2. Province-Wide Increase in Baseline Well Densities for Conventional Gas Reservoirs
The changes increase baseline well densities from one well per pool per standard DSU to two wells per pool per standard DSU for conventional gas reservoirs. This amendment received strong industry support, despite public stakeholder concern that such change may negatively impact the environment, surface rights, and urban planning.
The baseline well density changes are only applicable to those lands not subject to prior spacing approval and will not apply to a small section of Alberta lands as outlined in Schedule 13B to the Regulations. Further, they will not apply to CBM or shale gas, bolstering the province's commitment to developing unconventional resources.
3. Standardization of Province-Wide Target Areas for Standard DSUs
Electing to move forward with centralized target areas, the ERCB has standardized target areas throughout the province. For conventional oil wells, the central target area will be, at minimum, 100 metres (m) from all boundaries of the section. Gas wells will be divided into two categories. For gas wells located in the area outlined in Schedule 13A of the Regulations, the target area will be 150 m from the south and west boundaries of the DSU, while it will be 150 m from all areas of the DSU for gas wells located in areas outside those contained in Schedule 13A.

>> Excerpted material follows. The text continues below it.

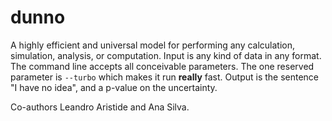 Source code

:# dunno
A highly efficient and universal model for performing any calculation, simulation, analysis, or computation. Input is any kind of data in any format. The command line accepts all conceivable parameters. The one reserved parameter is `--turbo` which makes it run __really__ fast. Output is the sentence "I have no idea", and a p-value on the uncertainty.

Co-authors Leandro Aristide and Ana Silva.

A small area of southeastern Alberta will remain unaffected by the standardization, retaining corner target areas for gas wells. The ERCB has advised industry and the public that wells drilled in accordance with previous DSU and target requirements, but which now conflict with the new well spacing requirements, shall remain on target and as such will not be penalized for being off-target.
4. Amendments to Regulations
The amendments to the Regulations simplify and modernize the historical well spacing framework. By amending sections 4.040(1) – 4.040(3) of the Regulations, the ERCB no longer requires applications to change the target area of the DSU or reduce DSU size (but continues to require applications for holding). Section 4.050(1) of the Regulations has been amended to permit a tract of land which is half the size of a normal DSU to be considered an independent DSU without having to apply to the ERCB. Those tracts which have common mineral ownership to the east or west but are less than half of normal DSU size will be joined with the adjacent DSU without having to apply to the ERCB. Further, Directive 065 eliminates the approval holder designation on those holdings which have been established by well spacing applications. Former mandatory notice requirements have also been eliminated, leaving a signed declaration of common ownership attached to the application as the sole requirement.
Seen by many as an attempt by the Alberta regulatory body to remove barriers to unconventional gas production, the four main changes may not have an immediate effect due to current low natural gas prices. The amendments to the Alberta well spacing framework have been supported by industry, which advocates increased unconventional resource development and elimination of red tape surrounding resource extraction generally. Significantly, the Alberta Energy tenure and royalty structures are not affected by the foregoing amendments.